Divorce rates for heterosexual couples in England and Wales fell last year to their lowest for nearly half a century, with “unreasonable behaviour” being the most common reason for splits, figures show.
There were 90,871 divorces of opposite-sex couples in 2018 – a drop of 10.6% compared with the previous year (101,669) and the lowest number since 1971, the Office for National Statistics (ONS) said.
The divorce rate fell to 7.5 divorces per 1,000 married men and women from 8.4 in the previous year.
Couples were married for an average of 12-and-a-half years, according to the figures.
The ONS report said the drop “partly reflects the overall trend seen in recent years” but could also be because 8% more divorce petitions were processed in the last year as a backlog of cases from 2017 were dealt with.
The number of divorces among same-sex couples last year rose by more than a quarter (26.6%), from 338 in 2017 to 428.
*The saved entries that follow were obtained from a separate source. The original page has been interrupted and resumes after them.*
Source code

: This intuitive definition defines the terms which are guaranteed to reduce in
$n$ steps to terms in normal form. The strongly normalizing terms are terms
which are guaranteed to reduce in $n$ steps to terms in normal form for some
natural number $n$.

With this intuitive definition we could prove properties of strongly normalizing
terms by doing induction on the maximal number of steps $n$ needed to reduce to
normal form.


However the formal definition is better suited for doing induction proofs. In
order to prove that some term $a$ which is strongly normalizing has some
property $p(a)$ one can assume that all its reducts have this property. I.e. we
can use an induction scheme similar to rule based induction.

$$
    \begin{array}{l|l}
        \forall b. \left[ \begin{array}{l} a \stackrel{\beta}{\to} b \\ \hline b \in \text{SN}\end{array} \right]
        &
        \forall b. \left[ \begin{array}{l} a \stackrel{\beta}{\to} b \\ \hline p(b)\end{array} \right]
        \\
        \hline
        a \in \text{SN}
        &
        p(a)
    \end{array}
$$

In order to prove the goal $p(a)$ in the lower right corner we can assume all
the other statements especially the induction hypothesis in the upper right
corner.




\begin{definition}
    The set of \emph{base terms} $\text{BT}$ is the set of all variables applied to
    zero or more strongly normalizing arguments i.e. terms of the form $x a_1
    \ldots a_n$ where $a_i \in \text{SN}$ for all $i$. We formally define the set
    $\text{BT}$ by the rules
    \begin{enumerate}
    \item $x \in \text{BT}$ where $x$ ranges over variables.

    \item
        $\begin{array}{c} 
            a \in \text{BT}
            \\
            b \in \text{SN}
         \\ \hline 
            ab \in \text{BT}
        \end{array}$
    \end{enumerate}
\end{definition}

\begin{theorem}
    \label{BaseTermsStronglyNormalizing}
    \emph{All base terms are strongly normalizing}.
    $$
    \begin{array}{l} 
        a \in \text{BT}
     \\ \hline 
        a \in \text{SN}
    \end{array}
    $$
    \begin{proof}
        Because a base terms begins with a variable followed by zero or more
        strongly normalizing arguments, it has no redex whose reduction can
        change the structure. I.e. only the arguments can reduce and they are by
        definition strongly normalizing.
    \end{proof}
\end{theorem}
Of these, three-quarters (75%) were among lesbian couples, a similar proportion to the previous year.
Divorces among same-sex couples have been recorded since marriage laws changed in 2014.
The ONS said: “Divorces among same-sex couples were first recorded in 2015 and annual increases have been seen each year since then, reflecting growth in the size of the same-sex married population in England and Wales.”
Unreasonable behaviour – which can include infidelity – was cited as the most common reason in all divorces last year.
Some 51.9% of wives and 36.8% of husbands petitioned for divorce on these grounds.
This has consistently been the most common reason for wives petitioning for divorce since the late 1970s and for husbands since 2006, the ONS added.
The figures are calculated using information from courts during divorce proceedings and also look at annulments.
They do not include married couples who separate but do not divorce or dissolutions of civil partnerships, which are recorded in different data.